Da questa consapevolezza, dipenderà la possibilità di arginare il diffondersi dell’illegalità e di intraprendere un percorso di sviluppo economico-sociale sano e propositivo, più volte auspicato e di cui tanto abbiamo bisogno.
Nel corso dell’incontro-dibattito, è stata, inoltre, ricordata l’importante presa di posizione di Confindustria Sicilia nel richiamare i propri associati ad un forte senso di responsabilità, che si esplica attraverso il rispetto di regole ben precise, il cosiddetto“decalogo di confindustria”, in primis, la denuncia delle richieste di pizzo; pena la fuoriuscita dal sistema confindustriale.

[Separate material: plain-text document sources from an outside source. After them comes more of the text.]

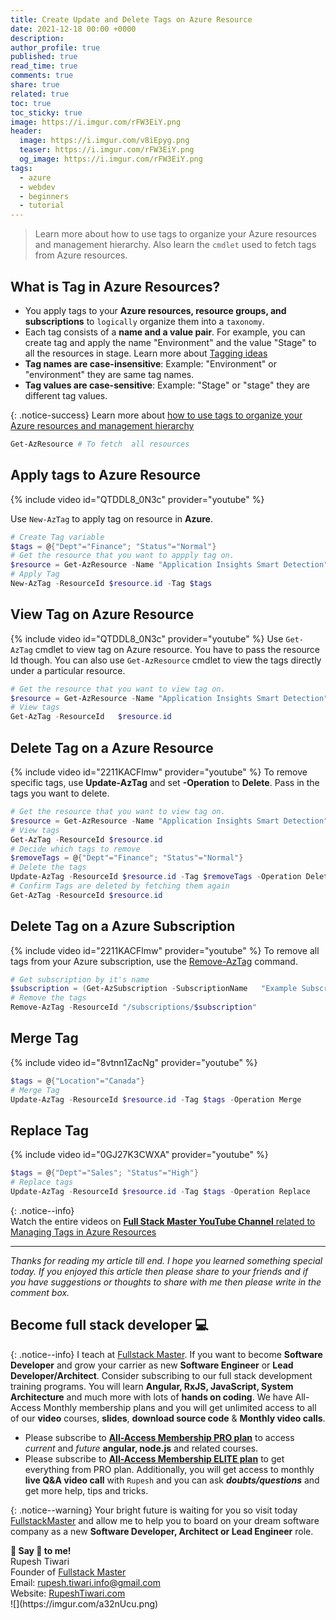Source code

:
 ```yaml
---
title: Create Update and Delete Tags on Azure Resource
date: 2021-12-18 00:00 +0000
description:
author_profile: true
published: true
read_time: true
comments: true
share: true
related: true
toc: true
toc_sticky: true
image: https://i.imgur.com/rFW3EiY.png
header:
  image: https://i.imgur.com/v8iEpyg.png
  teaser: https://i.imgur.com/rFW3EiY.png
  og_image: https://i.imgur.com/rFW3EiY.png
tags:
  - azure
  - webdev
  - beginners
  - tutorial
---
```


> Learn more about how to use tags to organize your Azure resources and management hierarchy. Also learn the `cmdlet` used to fetch tags from Azure resources.

## What is Tag in Azure Resources?

- You apply tags to your **Azure resources, resource groups, and subscriptions** to `logically` organize them into a `taxonomy`.
- Each tag consists of a **name and a value pair**. For example, you can create tag and apply the name "Environment" and the value "Stage" to all the resources in stage. Learn more about [Tagging ideas](https://docs.microsoft.com/en-us/azure/azure-resource-manager/management/tag-resources)
- **Tag names are case-insensitive**: Example: "Environment" or "environment" they are same tag names.
- **Tag values are case-sensitive**: Example: "Stage" or "stage" they are different tag values.

{: .notice-success}
Learn more about [how to use tags to organize your Azure resources and management hierarchy](https://docs.microsoft.com/en-us/azure/azure-resource-manager/management/tag-resources)

```powershell
Get-AzResource # To fetch  all resources
```

## Apply tags to Azure Resource

{% include video id="QTDDL8_0N3c" provider="youtube" %}

Use `New-AzTag` to apply tag on resource in **Azure**.

```powershell
# Create Tag variable
$tags = @{"Dept"="Finance"; "Status"="Normal"}
# Get the resource that you want to appply tag on.
$resource = Get-AzResource -Name "Application Insights Smart Detection" -ResourceGroup AdmissionApplication
# Apply Tag
New-AzTag -ResourceId $resource.id -Tag $tags
```

## View Tag on Azure Resource

{% include video id="QTDDL8_0N3c" provider="youtube" %}
Use `Get-AzTag` cmdlet to view tag on Azure resource. You have to pass the resource Id though. You can also use `Get-AzResource` cmdlet to view the tags directly under a particular resource.

```powershell
# Get the resource that you want to view tag on.
$resource = Get-AzResource -Name "Application Insights Smart Detection" -ResourceGroup AdmissionApplicationGet-AzTag -ResourceId   $resource.id
# View tags
Get-AzTag -ResourceId   $resource.id
```

## Delete Tag on a Azure Resource

{% include video id="2211KACFlmw" provider="youtube" %}
To remove specific tags, use **Update-AzTag** and set **-Operation** to **Delete**. Pass in the tags you want to delete.

```powershell
# Get the resource that you want to view tag on.
$resource = Get-AzResource -Name "Application Insights Smart Detection" -ResourceGroup AdmissionApplication
# View tags
Get-AzTag -ResourceId $resource.id
# Decide which tags to remove
$removeTags = @{"Dept"="Finance"; "Status"="Normal"}
# Delete the tags
Update-AzTag -ResourceId $resource.id -Tag $removeTags -Operation Delete
# Confirm Tags are deleted by fetching them again
Get-AzTag -ResourceId $resource.id
```

## Delete Tag on a Azure Subscription

{% include video id="2211KACFlmw" provider="youtube" %}
To remove all tags from your Azure subscription, use the [Remove-AzTag](https://docs.microsoft.com/en-us/powershell/module/az.resources/remove-aztag) command.

```powershell
# Get subscription by it's name
$subscription = (Get-AzSubscription -SubscriptionName   "Example Subscription").Id
# Remove the tags
Remove-AzTag -ResourceId "/subscriptions/$subscription"

```

## Merge Tag

{% include video id="8vtnn1ZacNg" provider="youtube" %}

```powershell
$tags = @{"Location"="Canada"}
# Merge Tag
Update-AzTag -ResourceId $resource.id -Tag $tags -Operation Merge
```

## Replace Tag

{% include video id="0GJ27K3CWXA" provider="youtube" %}

```powershell
$tags = @{"Dept"="Sales"; "Status"="High"}
# Replace tags
Update-AzTag -ResourceId $resource.id -Tag $tags -Operation Replace
```

{: .notice--info}
<i class="fab fa-youtube" color="primary"></i> \
Watch the entire videos on [**Full Stack Master YouTube Channel** related to Managing Tags in Azure Resources](https://www.youtube.com/playlist?list=PLZed_adPqIJrUamBBcr9rYC6GFqbWK1mG)

---

_Thanks for reading my article till end. I hope you learned something special today. If you enjoyed this article then please share to your friends and if you have suggestions or thoughts to share with me then please write in the comment box._

## Become full stack developer 💻

{: .notice--info}
I teach at [Fullstack Master](https://www.fullstackmaster.net). If you want to become **Software Developer** and grow your carrier as new **Software Engineer** or **Lead Developer/Architect**. Consider subscribing to our full stack development training programs. You will learn **Angular, RxJS, JavaScript, System Architecture** and much more with lots of **hands on coding**. We have All-Access Monthly membership plans and you will get unlimited access to all of our **video** courses, **slides**, **download source code** & **Monthly video calls**.

- Please subscribe to **[All-Access Membership PRO plan](https://www.fullstackmaster.net/pro)** to access _current_ and _future_ **angular, node.js** and related courses.
- Please subscribe to **[All-Access Membership ELITE plan](https://www.fullstackmaster.net/elite)** to get everything from PRO plan. Additionally, you will get access to monthly **live Q&A video call** with `Rupesh` and you can ask **_doubts/questions_** and get more help, tips and tricks.

{: .notice--warning}
Your bright future is waiting for you so visit today [FullstackMaster](www.fullstackmaster.net) and allow me to help you to board on your dream software company as a new **Software Developer, Architect or Lead Engineer** role.

<div class="notice--success">
<strong>💖 Say 👋 to me!</strong>
<br>Rupesh Tiwari
<br>Founder of <a href="https://www.fullstackmaster.net">Fullstack Master </a>
<br>Email: <a href="mailto:rupesh.tiwari.info@gmail.com?subject=Hi">rupesh.tiwari.info@gmail.com</a>
<br>Website: <a href="https://www.rupeshtiwari.com">RupeshTiwari.com </a>
</div>
![](https://imgur.com/a32nUcu.png)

Lo ho ribadito, nel suo intervento, il vicepresidente nazionale di Confindustria, Ettore Artioli.
Non sono stati pochi i timori e le preoccupazioni derivati al giornalista Nino Amadore, dalla trattazione di argomenti così delicati, ma è stata più forte la volontà di contribuire a far nascere uno spirito critico nei confronti delle dinamiche, attraverso cui i professionisti svolgono il ruolo di manovratori “occulti” di affari illeciti, per conto di Cosa Nostra.
Il libro ha il merito di avere “invitato” al dibattito proprio le parti chiamate in causa e cioè gli ordini professionali, di aver offerto un occasione di riflessione su un fenomeno sul quale ancora adesso si tende a sorvolare per evitare di scoperchiare un pentolone molto ricco di spunti, vista l’enorme quantità di professionisti coinvolti in inchieste di mafia, molto spesso condannati, e viste le consistenti responsabilità in ballo.